[Problem]
Please transcribe the records precisely; pictures stay out of your copy.

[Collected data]
'''
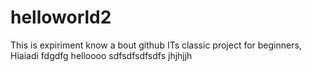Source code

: # helloworld2
This is expiriment know a bout github
ITs classic project for beginners,
Hiaiadi
fdgdfg
helloooo
sdfsdfsdfsdfs
jhjhjjh
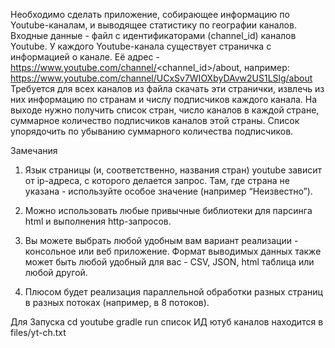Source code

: Необходимо сделать приложение, собирающее информацию по Youtube-каналам, и
выводящее статистику по географии каналов.
Входные данные - файл с идентификаторами (channel_id) каналов Youtube.
У каждого Youtube-канала существует страничка с информацией о канале.
Её адрес - https://www.youtube.com/channel/<channel_id>/about, например:
https://www.youtube.com/channel/UCxSv7WIOXbyDAvw2US1LSlg/about
Требуется для всех каналов из файла скачать эти странички, извлечь из них информацию
по странам и числу подписчиков каждого канала.
На выходе нужно получить список стран, число каналов в каждой стране, суммарное
количество подписчиков каналов этой страны. Список упорядочить по убыванию
суммарного количества подписчиков.


Замечания
1. Язык страницы (и, соответственно, названия стран) youtube зависит от ip-адреса, с
которого делается запрос. Там, где страна не указана - используйте особое
значение (например “Неизвестно”).
2. Можно использовать любые привычные библиотеки для парсинга html и
выполнения http-запросов.

3. Вы можете выбрать любой удобным вам вариант реализации - консольное или веб
приложение. Формат выводимых данных также может быть любой удобный для
вас - CSV, JSON, html таблица или любой другой.
4. Плюсом будет реализация параллельной обработки разных страниц в разных
потоках (например, в 8 потоков).



Для Запуска
cd youtube
gradle run
список ИД ютуб каналов находится в files/yt-ch.txt
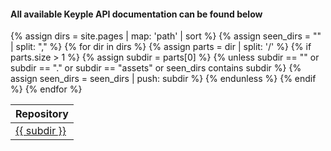 ---
---
#### All available Keyple API documentation can be found below

<table>
 <thead>
   <tr>
     <th>Repository</th>
   </tr>
 </thead>
 <tbody>
   {% assign dirs = site.pages | map: 'path' | sort %}
   {% assign seen_dirs = "" | split: "," %}
   {% for dir in dirs %}
     {% assign parts = dir | split: '/' %}
     {% if parts.size > 1 %}
       {% assign subdir = parts[0] %}
       {% unless subdir == "" or subdir == "." or subdir == "assets" or seen_dirs contains subdir %}
         <tr>
           <td><a href="{{ subdir | relative_url }}">{{ subdir }}</a></td>
         </tr>
         {% assign seen_dirs = seen_dirs | push: subdir %}
       {% endunless %}
     {% endif %}
   {% endfor %}
 </tbody>
</table>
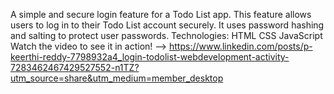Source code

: A simple and secure login feature for a Todo List app.
This feature allows users to log in to their Todo List account securely. It uses password hashing and salting to protect user passwords.
Technologies:
  HTML
  CSS
  JavaScript
Watch the video to see it in action! --> https://www.linkedin.com/posts/p-keerthi-reddy-7798932a4_login-todolist-webdevelopment-activity-7283462467429527552-n1TZ?utm_source=share&utm_medium=member_desktop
'''
[Task solution]
Source code

: # helloworld2
This is expiriment know a bout github
ITs classic project for beginners,
Hiaiadi
fdgdfg
helloooo
sdfsdfsdfsdfs
jhjhjjh
Source code

: Необходимо сделать приложение, собирающее информацию по Youtube-каналам, и
выводящее статистику по географии каналов.
Входные данные - файл с идентификаторами (channel_id) каналов Youtube.
У каждого Youtube-канала существует страничка с информацией о канале.
Её адрес - https://www.youtube.com/channel/<channel_id>/about, например:
https://www.youtube.com/channel/UCxSv7WIOXbyDAvw2US1LSlg/about
Требуется для всех каналов из файла скачать эти странички, извлечь из них информацию
по странам и числу подписчиков каждого канала.
На выходе нужно получить список стран, число каналов в каждой стране, суммарное
количество подписчиков каналов этой страны. Список упорядочить по убыванию
суммарного количества подписчиков.


Замечания
1. Язык страницы (и, соответственно, названия стран) youtube зависит от ip-адреса, с
которого делается запрос. Там, где страна не указана - используйте особое
значение (например “Неизвестно”).
2. Можно использовать любые привычные библиотеки для парсинга html и
выполнения http-запросов.

3. Вы можете выбрать любой удобным вам вариант реализации - консольное или веб
приложение. Формат выводимых данных также может быть любой удобный для
вас - CSV, JSON, html таблица или любой другой.
4. Плюсом будет реализация параллельной обработки разных страниц в разных
потоках (например, в 8 потоков).



Для Запуска
cd youtube
gradle run
список ИД ютуб каналов находится в files/yt-ch.txt
 ---
---
#### All available Keyple API documentation can be found below

<table>
 <thead>
   <tr>
     <th>Repository</th>
   </tr>
 </thead>
 <tbody>
   {% assign dirs = site.pages | map: 'path' | sort %}
   {% assign seen_dirs = "" | split: "," %}
   {% for dir in dirs %}
     {% assign parts = dir | split: '/' %}
     {% if parts.size > 1 %}
       {% assign subdir = parts[0] %}
       {% unless subdir == "" or subdir == "." or subdir == "assets" or seen_dirs contains subdir %}
         <tr>
           <td><a href="{{ subdir | relative_url }}">{{ subdir }}</a></td>
         </tr>
         {% assign seen_dirs = seen_dirs | push: subdir %}
       {% endunless %}
     {% endif %}
   {% endfor %}
 </tbody>
</table>
Source code

: A simple and secure login feature for a Todo List app.
This feature allows users to log in to their Todo List account securely. It uses password hashing and salting to protect user passwords.
Technologies:
  HTML
  CSS
  JavaScript
Watch the video to see it in action! --> https://www.linkedin.com/posts/p-keerthi-reddy-7798932a4_login-todolist-webdevelopment-activity-7283462467429527552-n1TZ?utm_source=share&utm_medium=member_desktop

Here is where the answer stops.